Whenever the word "first" shows up in a line of the data, copy that line.

Supplied material:
--------------------
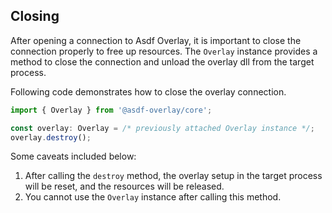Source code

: ## Closing
After opening a connection to Asdf Overlay, it is important to close the connection properly to free up resources.
The `Overlay` instance provides a method to close the connection and unload the overlay dll from the target process.

Following code demonstrates how to close the overlay connection.
```typescript
import { Overlay } from '@asdf-overlay/core';

const overlay: Overlay = /* previously attached Overlay instance */;
overlay.destroy();
```
Some caveats included below:
1. After calling the `destroy` method, the overlay setup in the target process will be reset, and the resources will be released.
2. You cannot use the `Overlay` instance after calling this method.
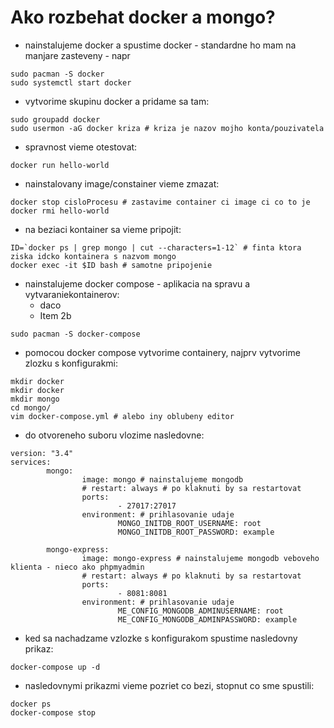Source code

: # Ako rozbehat docker a mongo?

* nainstalujeme docker a spustime docker - standardne ho mam na manjare zasteveny - napr

```
sudo pacman -S docker
sudo systemctl start docker
```

* vytvorime skupinu docker a pridame sa tam:

```
sudo groupadd docker
sudo usermon -aG docker kriza # kriza je nazov mojho konta/pouzivatela
```

* spravnost vieme otestovat:

```
docker run hello-world
```

* nainstalovany image/constainer vieme zmazat:

```
docker stop cisloProcesu # zastavime container ci image ci co to je
docker rmi hello-world
```

* na beziaci kontainer sa vieme pripojit:

```
ID=`docker ps | grep mongo | cut --characters=1-12` # finta ktora ziska idcko kontainera s nazvom mongo
docker exec -it $ID bash # samotne pripojenie
```

* nainstalujeme docker compose - aplikacia na spravu a vytvaraniekontainerov:
  * daco
  * Item 2b

```
sudo pacman -S docker-compose
```

  * pomocou docker compose vytvorime containery, najprv vytvorime zlozku s konfigurakmi:

```
mkdir docker
mkdir docker
mkdir mongo
cd mongo/
vim docker-compose.yml # alebo iny oblubeny editor
```

  * do otvoreneho suboru vlozime nasledovne: 
  
```
version: "3.4"
services:
        mongo:
                image: mongo # nainstalujeme mongodb
                # restart: always # po klaknuti by sa restartovat
                ports:
                        - 27017:27017
                environment: # prihlasovanie udaje
                        MONGO_INITDB_ROOT_USERNAME: root
                        MONGO_INITDB_ROOT_PASSWORD: example

        mongo-express:
                image: mongo-express # nainstalujeme mongodb veboveho klienta - nieco ako phpmyadmin
                # restart: always # po klaknuti by sa restartovat
                ports:
                        - 8081:8081
                environment: # prihlasovanie udaje
                        ME_CONFIG_MONGODB_ADMINUSERNAME: root
                        ME_CONFIG_MONGODB_ADMINPASSWORD: example

```

  * ked sa nachadzame vzlozke s konfigurakom spustime nasledovny prikaz:
  
```
docker-compose up -d
```

  * nasledovnymi prikazmi vieme pozriet co bezi, stopnut co sme spustili:
  
```
docker ps
docker-compose stop
```
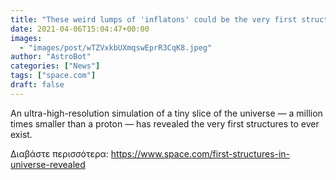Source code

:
```yaml
---
title: "These weird lumps of 'inflatons' could be the very first structures in the universe"
date: 2021-04-06T15:04:47+00:00
images:
  - "images/post/wTZVxkbUXmqswEprR3CqK8.jpeg"
author: "AstroBot"
categories: ["News"]
tags: ["space.com"]
draft: false
---
```


An ultra-high-resolution simulation of a tiny slice of the universe — a million times smaller than a proton — has revealed the very first structures to ever exist. 

Διαβάστε περισσότερα: https://www.space.com/first-structures-in-universe-revealed
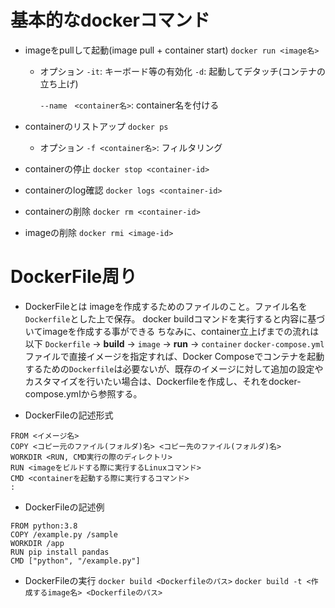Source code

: # 基本的なdockerコマンド

- imageをpullして起動(image pull + container start)
```docker run <image名>```
  - オプション
    ```-it```: キーボード等の有効化
    ```-d```: 起動してデタッチ(コンテナの立ち上げ)

    ```--name　<container名>```: container名を付ける

- containerのリストアップ
```docker ps```
  - オプション
        ```-f <container名>```: フィルタリング

- containerの停止
```docker stop <container-id>```

- containerのlog確認
```docker logs <container-id>```

- containerの削除
```docker rm <container-id>```

- imageの削除
```docker rmi <image-id>```

# DockerFile周り

- DockerFileとは
imageを作成するためのファイルのこと。ファイル名を`Dockerfile`とした上で保存。
docker buildコマンドを実行すると内容に基づいてimageを作成する事ができる
ちなみに、container立上げまでの流れは以下
`Dockerfile` -> **build** -> `image` -> **run** -> `container`
`docker-compose.yml`ファイルで直接イメージを指定すれば、Docker Composeでコンテナを起動するための`Dockerfile`は必要ないが、既存のイメージに対して追加の設定やカスタマイズを行いたい場合は、Dockerfileを作成し、それをdocker-compose.ymlから参照する。

- DockerFileの記述形式

```
FROM <イメージ名>
COPY <コピー元のファイル(フォルダ)名> <コピー先のファイル(フォルダ)名>
WORKDIR <RUN, CMD実行の際のディレクトリ>
RUN <imageをビルドする際に実行するLinuxコマンド>
CMD <containerを起動する際に実行するコマンド>
:
```

- DockerFileの記述例

```
FROM python:3.8
COPY /example.py /sample
WORKDIR /app
RUN pip install pandas
CMD ["python", "/example.py"]
```

- DockerFileの実行
```docker build <Dockerfileのパス>```
```docker build -t <作成するimage名> <Dockerfileのパス>```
--------------------
Solved problem:
title: "These weird lumps of 'inflatons' could be the very first structures in the universe"
An ultra-high-resolution simulation of a tiny slice of the universe — a million times smaller than a proton — has revealed the very first structures to ever exist. 
Διαβάστε περισσότερα: https://www.space.com/first-structures-in-universe-revealed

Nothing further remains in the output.